Black people who even tried to vote were fired from jobs. White American violence gave us riots and killings in Tulsa, Okla., Wilmington, N.C. and Rosewood, Fla. to name a few. So often, Caucasians like to remind us of Dr. King’s nonviolence, but never of his murder. It was Dr. King who said, “As long as America postpones justice, we stand in the position of having these recurrences of violence and riots over and over again.” But, Dr. King also offered a solution: “Social justice and progress are the absolute guarantors of riot prevention.”
This country does not listen or respond to nonviolence.
No matter how we protest — raised fists by Olympians Tommie Smith and John Carlos, taking a seat by Rosa Parks, boycotting Vietnam like Muhammad Ali or taking a knee like former NFL player Colin Kaepernick. Our protests are never implemented in “the right way.” Yet, white people ask us to believe that killing our men is done in “the right way.”
No, it’s not. It is excessive force. It’s murder. It’s a violation of human and civil rights.
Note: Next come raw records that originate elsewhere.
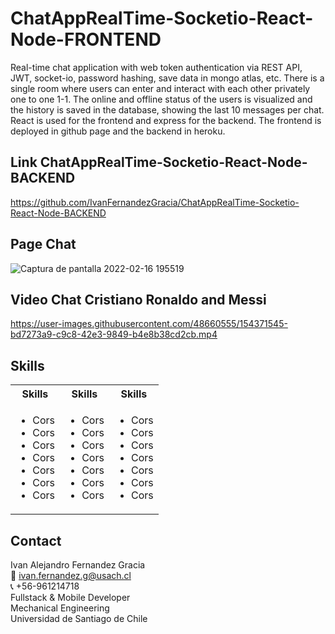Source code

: # ChatAppRealTime-Socketio-React-Node-FRONTEND

Real-time chat application with web token authentication via REST API, JWT, socket-io, password hashing, save data in mongo atlas, etc. There is a single room where users can enter and interact with each other privately one to one 1-1. The online and offline status of the users is visualized and the history is saved in the database, showing the last 10 messages per chat. React is used for the frontend and express for the backend. The frontend is deployed in github page and the backend in heroku.

## Link ChatAppRealTime-Socketio-React-Node-BACKEND
https://github.com/IvanFernandezGracia/ChatAppRealTime-Socketio-React-Node-BACKEND

## Page Chat
![Captura de pantalla 2022-02-16 195519](https://user-images.githubusercontent.com/48660555/154371586-8e894bc4-1358-49d6-9e91-d3638ea795bc.png)


## Video Chat Cristiano Ronaldo and Messi
https://user-images.githubusercontent.com/48660555/154371545-bd7273a9-c9c8-42e3-9849-b4e8b38cd2cb.mp4




<!-- Tech -->
## Skills
<table>
  <tbody>
    <tr>
      <th align="center">Skills</th>
      <th align="center">Skills</th>      
      <th align="center">Skills</th>      
    </tr>
        <td>
        <ul>
          <li>Cors</li>
          <li>Cors</li>
          <li>Cors</li>
          <li>Cors</li>
          <li>Cors</li>
          <li>Cors</li>
          <li>Cors</li>
        </ul>
      </td>    
        <td>
        <ul>
          <li>Cors</li>
          <li>Cors</li>
          <li>Cors</li>
          <li>Cors</li>
          <li>Cors</li>
          <li>Cors</li>
          <li>Cors</li>
        </ul>
      </td>
        <td>
        <ul>
          <li>Cors</li>
          <li>Cors</li>
          <li>Cors</li>
          <li>Cors</li>
          <li>Cors</li>
          <li>Cors</li>
          <li>Cors</li>
        </ul>
      </td>
  </tbody>
</table>


<!-- CONTACT -->
## Contact
Ivan Alejandro Fernandez Gracia  
:email: ivan.fernandez.g@usach.cl  
:telephone_receiver: +56-961214718  
Fullstack & Mobile Developer  
Mechanical Engineering  
Universidad de Santiago de Chile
To the Caucasian people who have marched, protested, written, sent a text or phoned, African Americans appreciate your voices and your work. My friend and former colleague, Paula recently asked me how she could help. I told her to recognize her white privilege and systemic racism against persons of color. I urged her to contact police departments, district attorneys and attorneys general when she sees police brutality and vote in every election for politicians who advance civil rights, equality and equal protection under the law. As a mother to a young son, I also asked Paula to put herself in the place of all black mothers when she saw a black man, George Floyd, call for his dead mother as he realized his life was dangerously slipping away. Additionally, I thanked Paula for asking and told her to continue to be the caring, empathetic person she already is. And I offered to help her if she ever needed my help.
We need justice.
Author Bio: Tina Ray is a wife and mother. A former journalist, and a fierce advocate for racial and gender equality. Tina loves history, literature, the beach and Nina Simone.
1 Comment
AF Roger
about 5 years agoThank you, Tina. We need all the things you name and more. We have needed them for more than 300 years. It is beyond shameful. It is beyond tragic. It is a catastrophe that we are where we are now, given all our history, given all we should know about this country. I go back each day to look at the photograph I took of Daniel W. Billings, Jr. on May 9, 1970 when 100,000 of us gathered in view of the White House. He had journeyed from Cincinnati to Washington, DC to have himself strapped to a cross and hoisted above the crowd on a hot May day. He should not have needed to do that. But he did and it wasn't enough. The 100K who gathered should not have needed to, but we needed to. It wasn't enough. We could repeat those words a million times and not scratch the surface. George Floyd should still be alive, along with countless others; and countless lives should have been and should be different. There is no choice but to continue. Mr. Billings is my daily reminder of what I have not done. Thank you.